START Data for this exercise
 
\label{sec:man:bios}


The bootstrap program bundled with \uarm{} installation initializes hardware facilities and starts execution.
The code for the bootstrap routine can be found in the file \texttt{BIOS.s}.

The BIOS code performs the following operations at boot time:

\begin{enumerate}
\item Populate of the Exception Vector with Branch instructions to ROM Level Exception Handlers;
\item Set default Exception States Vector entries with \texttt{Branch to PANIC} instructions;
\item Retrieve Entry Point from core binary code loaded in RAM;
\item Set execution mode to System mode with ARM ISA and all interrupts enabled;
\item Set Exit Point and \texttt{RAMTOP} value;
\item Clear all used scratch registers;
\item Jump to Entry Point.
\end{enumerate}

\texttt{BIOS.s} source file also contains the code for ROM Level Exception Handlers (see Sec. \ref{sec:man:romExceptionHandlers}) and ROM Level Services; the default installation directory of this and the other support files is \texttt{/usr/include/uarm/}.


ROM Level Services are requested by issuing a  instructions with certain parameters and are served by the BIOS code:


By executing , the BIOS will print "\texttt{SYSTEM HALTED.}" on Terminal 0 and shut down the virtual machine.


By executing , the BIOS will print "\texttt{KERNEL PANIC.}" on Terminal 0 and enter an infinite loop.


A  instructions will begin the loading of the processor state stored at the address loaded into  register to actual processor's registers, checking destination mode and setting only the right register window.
END Data for this exercise
■ Work instruction
Would you set down exactly the lines from the line with "Set Exit Point" through the last one in the material?

■ The completed task
\item Set Exit Point and \texttt{RAMTOP} value;
\item Clear all used scratch registers;
\item Jump to Entry Point.
\end{enumerate}

\texttt{BIOS.s} source file also contains the code for ROM Level Exception Handlers (see Sec. \ref{sec:man:romExceptionHandlers}) and ROM Level Services; the default installation directory of this and the other support files is \texttt{/usr/include/uarm/}.


ROM Level Services are requested by issuing a  instructions with certain parameters and are served by the BIOS code:


By executing , the BIOS will print "\texttt{SYSTEM HALTED.}" on Terminal 0 and shut down the virtual machine.


By executing , the BIOS will print "\texttt{KERNEL PANIC.}" on Terminal 0 and enter an infinite loop.


A  instructions will begin the loading of the processor state stored at the address loaded into  register to actual processor's registers, checking destination mode and setting only the right register window.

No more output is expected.